In der Antwort auf eine parlamentarische Anfrage vom April 2014 schätzte der Staatssekretär für Bauen und Wohnen, Engelbert Lütke Daldrup (SPD), die Zahl der Roma-Familien aus Bulgarien und Rumänien, die in Berlin in prekären Wohnverhältnissen leben, auf mehr als 400. Die Dunkelziffer dürfte noch höher liegen. Berlin hat die kriminellen Machenschaften von Arbeitgeber- und Vermieterseite, mit denen Roma ausgebeutet werden, lange Zeit ignoriert. Zunächst begannen die Bezirke – allen voran Neukölln und Mitte – aktiv zu werden und Arbeitsgruppen einzurichten sowie Programme aufzulegen. Der Senat blieb lange Zeit untätig. Erst seit 2010 fördert der Senat – zunächst mit Minibeträgen – die Mobile Anlaufstelle für europäische Wanderarbeiter/innen und Roma der Vereine Amaro Drom/ Amaro Foro und Südost Europa Kultur. Die beiden Träger leisten Sprachvermittlung, aufsuchende Arbeits- und Sozialberatung schwerpunktmäßig für rumänische und bulgarische Roma. Seit 2011 finanziert das Land Berlin auch das Beratungsbüro für entsandte Beschäftigte. Ende 2011 wandten sich die Bezirke mit einem Hilferuf an den Senat. Er solle gesamtstädtisch aktiv werden und auf die Notlagen reagieren, welche die Bezirke allein nicht lösen können. Mitte Juli 2013 legte der Berliner Senat daraufhin eine „Berliner Strategie zu Einbeziehung ausländischer Roma“ („Aktionsplan Roma“) vor. Sie beinhaltet drei Aktivitäten, um die Wohnsituation von Roma in Berlin zu verbessern: Der Senat will ein Wohnheim für obdachlose Roma-Familien mit Kindern einrichten, Roma in Wohnungs- und Mietfragen beraten und „mit den Bezirken alle rechtlich möglichen Anstrengungen unternehmen“, um unseriöse Vermietungspraktiken zu bekämpfen. 

 

Große Ziele, mangelnde Umsetzung

Doch mit der Umsetzung des Aktionsplans hapert es – und dies nicht nur, weil erst mit dem Doppelhaushalt 2014/2015 die Gel-der dafür bereitgestellt wurden. So sucht die Integrationsbeauftragte Monika Lüke seit Monaten eine geeignete Immobilie für die Einrichtung eines Wohnheims für obdachlose Roma-Familien. In den Notübernachtungen und in der Kältehilfe ist eine Unterbringung von Kindern ausgeschlossen und in die familiengerechten Wohnheime kommen die Familien nicht herein, weil dazu eine Kostenübernahme nach Hartz IV oder Sozialhilfe nötig wäre. Die ersten Vorschläge der Senatsverwaltung zur Umsetzung des „Aktionsplan Roma“ während der Haushaltsberatungen im September 2013 waren teilweise geprägt von antiziganistischen Vorurteilen. So sahen beispielsweise die Pläne zum Roma-Wohnheim vor, dass dort zum „Verhindern von Konflikten im Stadtraum Sozialverhalten trainiert“ werden soll. Integrationssenatorin Dilek Kolat (SPD) wollte, dass ein „grundsätzliches Signal“ gesendet würde, dass es „keine Leistung (...) ohne Gegenleistung“ gibt. Kinderbetreuung sei „nicht notwendig, aber die Sozialarbeiter sollten die Eltern dazu anhalten, ihre Kinder zu beschäftigen“. Amaro Foro und der Flüchtlingsrat kritisierten ein eigenes Wohnheim nur für Roma als ausgrenzend und stigmatisierend. 
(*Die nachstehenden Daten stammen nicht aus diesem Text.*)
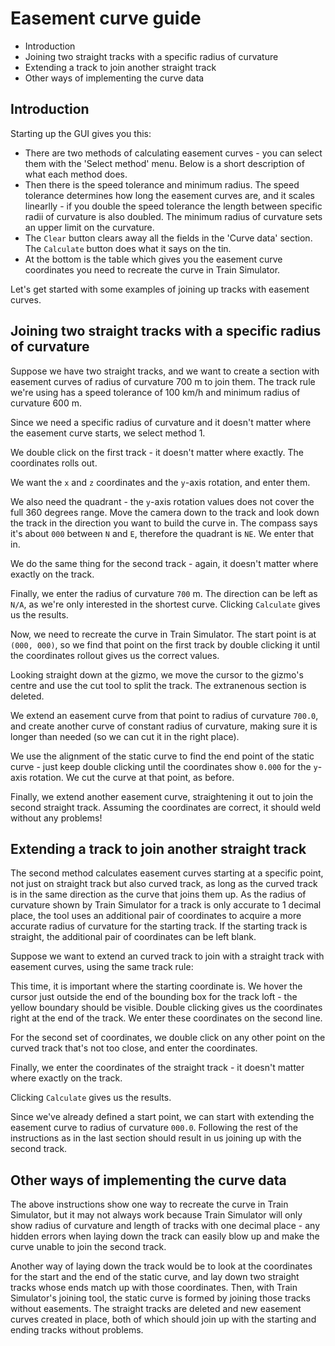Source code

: # Easement curve guide

- Introduction
- Joining two straight tracks with a specific radius of curvature
- Extending a track to join another straight track
- Other ways of implementing the curve data

## Introduction

Starting up the GUI gives you this:

- There are two methods of calculating easement curves - you can select them with the 'Select method' menu. Below is a short description of what each method does.
- Then there is the speed tolerance and minimum radius. The speed tolerance determines how long the easement curves are, and it scales linearlly - if you double the speed tolerance the length between specific radii of curvature is also doubled. The minimum radius of curvature sets an upper limit on the curvature.
- The `Clear` button clears away all the fields in the 'Curve data' section. The `Calculate` button does what it says on the tin.
- At the bottom is the table which gives you the easement curve coordinates you need to recreate the curve in Train Simulator.

Let's get started with some examples of joining up tracks with easement curves.

## Joining two straight tracks with a specific radius of curvature

Suppose we have two straight tracks, and we want to create a section with easement curves of radius of curvature 700 m to join them. The track rule we're using has a speed tolerance of 100 km/h and minimum radius of curvature 600 m.

Since we need a specific radius of curvature and it doesn't matter where the easement curve starts, we select method 1.

We double click on the first track - it doesn't matter where exactly. The coordinates rolls out.

We want the `x` and `z` coordinates and the `y`-axis rotation, and enter them.

We also need the quadrant - the `y`-axis rotation values does not cover the full 360 degrees range. Move the camera down to the track and look down the track in the direction you want to build the curve in. The compass says it's about `000` between `N` and `E`, therefore the quadrant is `NE`. We enter that in.

We do the same thing for the second track - again, it doesn't matter where exactly on the track.

Finally, we enter the radius of curvature `700` m. The direction can be left as `N/A`, as we're only interested in the shortest curve. Clicking `Calculate` gives us the results.

Now, we need to recreate the curve in Train Simulator. The start point is at `(000, 000)`, so we find that point on the first track by double clicking it until the coordinates rollout gives us the correct values.

Looking straight down at the gizmo, we move the cursor to the gizmo's centre and use the cut tool to split the track. The extranenous section is deleted.

We extend an easement curve from that point to radius of curvature `700.0`, and create another curve of constant radius of curvature, making sure it is longer than needed (so we can cut it in the right place).

We use the alignment of the static curve to find the end point of the static curve - just keep double clicking until the coordinates show `0.000` for the `y`-axis rotation. We cut the curve at that point, as before.

Finally, we extend another easement curve, straightening it out to join the second straight track. Assuming the coordinates are correct, it should weld without any problems!

## Extending a track to join another straight track

The second method calculates easement curves starting at a specific point, not just on straight track but also curved track, as long as the curved track is in the same direction as the curve that joins them up. As the radius of curvature shown by Train Simulator for a track is only accurate to 1 decimal place, the tool uses an additional pair of coordinates to acquire a more accurate radius of curvature for the starting track. If the starting track is straight, the additional pair of coordinates can be left blank.

Suppose we want to extend an curved track to join with a straight track with easement curves, using the same track rule:

This time, it is important where the starting coordinate is. We hover the cursor just outside the end of the bounding box for the track loft - the yellow boundary should be visible. Double clicking gives us the coordinates right at the end of the track. We enter these coordinates on the second line.

For the second set of coordinates, we double click on any other point on the curved track that's not too close, and enter the coordinates.

Finally, we enter the coordinates of the straight track - it doesn't matter where exactly on the track.

Clicking `Calculate` gives us the results.

Since we've already defined a start point, we can start with extending the easement curve to radius of curvature `000.0`. Following the rest of the instructions as in the last section should result in us joining up with the second track.


## Other ways of implementing the curve data

The above instructions show one way to recreate the curve in Train Simulator, but it may not always work because Train Simulator will only show radius of curvature and length of tracks with one decimal place - any hidden errors when laying down the track can easily blow up and make the curve unable to join the second track.

Another way of laying down the track would be to look at the coordinates for the start and the end of the static curve, and lay down two straight tracks whose ends match up with those coordinates. Then, with Train Simulator's joining tool, the static curve is formed by joining those tracks without easements. The straight tracks are deleted and new easement curves created in place, both of which should join up with the starting and ending tracks without problems.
Das Ziel, unseriöse Vermietungspraktiken zu bekämpfen, hat der Senat nicht wirklich weiterverfolgt. In einer Auflistung von Vorhaben, die Staatssekretärin Barbara Loth (SPD) Ende Mai 2014 vorlegte, findet sich keine ernsthafte Maßnahme, um die Vermietung unbewohnbarer Mietshäuser und die Untervermietung zu überteuerten Mieten zu unterbinden. Stattdessen schlägt der Senat „Wohnführerscheine“ für Mieter/innen vor und will Vermieter „sensibilisieren“ und „Anreize“ schaffen, damit „auch Menschen in prekären Lebenslagen Zugang zu bezahlbarem und solidem Wohnraum erhalten“.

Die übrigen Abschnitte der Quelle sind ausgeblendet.